[Extracted data entries]
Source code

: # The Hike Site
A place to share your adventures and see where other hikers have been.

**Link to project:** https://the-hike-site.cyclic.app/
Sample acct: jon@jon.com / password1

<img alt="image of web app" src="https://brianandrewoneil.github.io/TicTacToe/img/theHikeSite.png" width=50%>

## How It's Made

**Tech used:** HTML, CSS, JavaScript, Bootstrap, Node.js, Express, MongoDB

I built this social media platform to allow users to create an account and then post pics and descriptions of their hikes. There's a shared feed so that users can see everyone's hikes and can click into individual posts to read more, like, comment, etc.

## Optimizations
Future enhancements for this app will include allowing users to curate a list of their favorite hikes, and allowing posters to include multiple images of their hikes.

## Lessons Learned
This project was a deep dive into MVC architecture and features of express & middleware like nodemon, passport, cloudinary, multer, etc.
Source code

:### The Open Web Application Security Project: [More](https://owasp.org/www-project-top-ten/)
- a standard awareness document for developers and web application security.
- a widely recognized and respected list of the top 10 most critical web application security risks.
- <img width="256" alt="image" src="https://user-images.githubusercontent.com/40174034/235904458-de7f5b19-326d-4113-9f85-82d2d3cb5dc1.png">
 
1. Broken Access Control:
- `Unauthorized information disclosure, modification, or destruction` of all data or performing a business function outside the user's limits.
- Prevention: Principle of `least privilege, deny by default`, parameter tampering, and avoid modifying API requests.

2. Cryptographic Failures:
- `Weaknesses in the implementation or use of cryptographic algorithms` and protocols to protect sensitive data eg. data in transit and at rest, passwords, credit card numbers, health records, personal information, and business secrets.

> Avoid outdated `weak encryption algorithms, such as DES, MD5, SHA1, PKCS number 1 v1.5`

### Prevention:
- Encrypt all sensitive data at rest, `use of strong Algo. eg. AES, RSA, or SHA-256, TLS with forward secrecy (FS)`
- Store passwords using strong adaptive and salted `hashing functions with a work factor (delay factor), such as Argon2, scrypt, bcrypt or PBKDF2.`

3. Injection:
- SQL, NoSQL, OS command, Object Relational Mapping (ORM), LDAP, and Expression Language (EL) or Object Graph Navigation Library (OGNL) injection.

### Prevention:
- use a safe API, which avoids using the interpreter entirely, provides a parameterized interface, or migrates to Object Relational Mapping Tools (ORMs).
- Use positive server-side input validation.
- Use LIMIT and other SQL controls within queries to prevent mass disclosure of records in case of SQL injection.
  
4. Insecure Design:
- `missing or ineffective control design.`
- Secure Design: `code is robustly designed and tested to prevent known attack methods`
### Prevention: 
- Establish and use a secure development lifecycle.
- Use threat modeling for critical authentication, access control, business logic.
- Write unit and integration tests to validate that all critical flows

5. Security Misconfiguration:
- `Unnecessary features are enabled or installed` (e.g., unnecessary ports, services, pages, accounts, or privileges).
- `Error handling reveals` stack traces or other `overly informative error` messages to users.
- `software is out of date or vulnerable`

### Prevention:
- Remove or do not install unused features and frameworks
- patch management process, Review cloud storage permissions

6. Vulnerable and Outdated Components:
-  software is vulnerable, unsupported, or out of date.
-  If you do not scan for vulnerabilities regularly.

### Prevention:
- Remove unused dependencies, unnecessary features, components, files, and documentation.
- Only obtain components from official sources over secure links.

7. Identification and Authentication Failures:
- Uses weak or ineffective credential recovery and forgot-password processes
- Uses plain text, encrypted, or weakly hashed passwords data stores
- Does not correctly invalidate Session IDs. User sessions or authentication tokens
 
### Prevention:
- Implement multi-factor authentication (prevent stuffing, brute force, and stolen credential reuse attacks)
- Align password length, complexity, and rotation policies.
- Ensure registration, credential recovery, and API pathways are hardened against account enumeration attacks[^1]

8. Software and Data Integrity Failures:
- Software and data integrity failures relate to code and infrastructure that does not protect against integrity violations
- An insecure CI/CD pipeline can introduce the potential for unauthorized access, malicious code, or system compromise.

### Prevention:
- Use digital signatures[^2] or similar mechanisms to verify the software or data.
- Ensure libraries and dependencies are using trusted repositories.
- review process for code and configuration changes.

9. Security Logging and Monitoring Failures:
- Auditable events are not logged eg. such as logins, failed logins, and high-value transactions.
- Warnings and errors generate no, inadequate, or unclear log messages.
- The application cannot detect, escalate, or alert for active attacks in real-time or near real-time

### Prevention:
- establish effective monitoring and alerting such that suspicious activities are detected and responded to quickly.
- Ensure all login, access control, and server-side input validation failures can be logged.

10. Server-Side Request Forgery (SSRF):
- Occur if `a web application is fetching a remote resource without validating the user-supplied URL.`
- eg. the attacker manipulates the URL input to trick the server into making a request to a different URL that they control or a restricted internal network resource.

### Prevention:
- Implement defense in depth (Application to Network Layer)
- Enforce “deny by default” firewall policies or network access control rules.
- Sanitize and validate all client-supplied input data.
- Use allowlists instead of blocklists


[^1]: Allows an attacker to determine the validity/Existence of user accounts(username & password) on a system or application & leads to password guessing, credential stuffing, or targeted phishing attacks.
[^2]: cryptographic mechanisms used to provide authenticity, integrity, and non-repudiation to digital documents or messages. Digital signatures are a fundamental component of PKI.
* * *
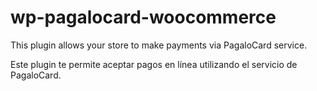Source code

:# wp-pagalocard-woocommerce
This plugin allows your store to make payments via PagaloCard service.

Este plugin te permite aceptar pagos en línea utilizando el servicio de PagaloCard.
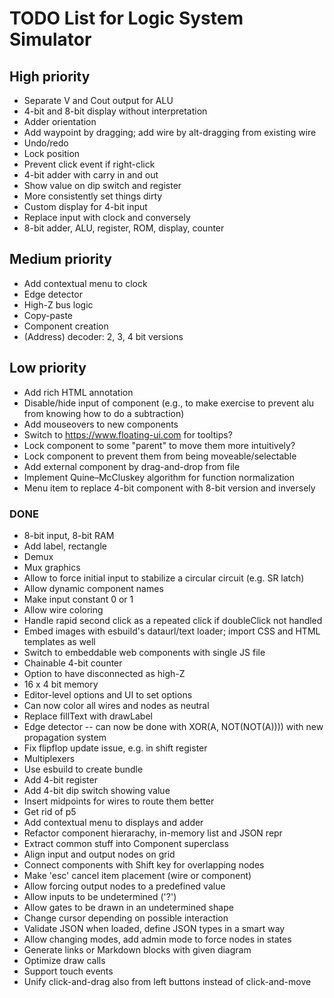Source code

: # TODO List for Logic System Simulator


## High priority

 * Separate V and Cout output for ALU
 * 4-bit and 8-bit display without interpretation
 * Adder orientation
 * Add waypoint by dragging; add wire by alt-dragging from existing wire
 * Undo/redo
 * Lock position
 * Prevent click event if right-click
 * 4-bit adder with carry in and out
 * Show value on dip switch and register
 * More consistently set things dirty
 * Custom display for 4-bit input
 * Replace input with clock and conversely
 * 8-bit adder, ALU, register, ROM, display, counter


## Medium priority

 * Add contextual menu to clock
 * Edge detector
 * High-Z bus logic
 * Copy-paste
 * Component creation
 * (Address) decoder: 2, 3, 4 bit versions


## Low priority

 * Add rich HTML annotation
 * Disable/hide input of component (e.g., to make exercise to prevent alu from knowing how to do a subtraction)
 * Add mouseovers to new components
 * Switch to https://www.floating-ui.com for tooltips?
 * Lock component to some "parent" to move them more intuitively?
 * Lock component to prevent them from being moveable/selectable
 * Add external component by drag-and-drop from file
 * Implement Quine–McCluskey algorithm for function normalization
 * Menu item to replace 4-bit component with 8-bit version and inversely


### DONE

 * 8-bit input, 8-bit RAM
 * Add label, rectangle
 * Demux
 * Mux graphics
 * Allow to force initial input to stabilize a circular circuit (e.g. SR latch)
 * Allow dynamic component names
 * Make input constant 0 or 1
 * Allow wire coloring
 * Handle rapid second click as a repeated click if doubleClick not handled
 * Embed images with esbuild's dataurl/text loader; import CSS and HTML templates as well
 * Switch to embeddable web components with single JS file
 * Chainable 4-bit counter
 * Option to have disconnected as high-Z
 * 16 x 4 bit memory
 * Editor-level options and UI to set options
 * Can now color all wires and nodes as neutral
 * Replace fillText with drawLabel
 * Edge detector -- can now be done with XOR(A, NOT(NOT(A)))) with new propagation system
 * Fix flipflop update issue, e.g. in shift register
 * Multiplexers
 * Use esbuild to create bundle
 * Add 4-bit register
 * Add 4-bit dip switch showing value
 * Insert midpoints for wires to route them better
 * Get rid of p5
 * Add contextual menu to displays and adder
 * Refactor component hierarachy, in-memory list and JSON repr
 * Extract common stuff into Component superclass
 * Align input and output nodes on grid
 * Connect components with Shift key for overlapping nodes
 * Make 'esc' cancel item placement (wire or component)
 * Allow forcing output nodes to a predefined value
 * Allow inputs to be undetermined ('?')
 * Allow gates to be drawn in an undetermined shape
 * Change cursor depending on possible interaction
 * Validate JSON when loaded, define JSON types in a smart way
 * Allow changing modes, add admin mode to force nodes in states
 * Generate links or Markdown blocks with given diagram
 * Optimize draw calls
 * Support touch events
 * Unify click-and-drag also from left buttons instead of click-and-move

> _What is needed_:
Copy every line of the entries above in which "counter" occurs.

> _Result of this task_:
 * 8-bit adder, ALU, register, ROM, display, counter
 * Chainable 4-bit counter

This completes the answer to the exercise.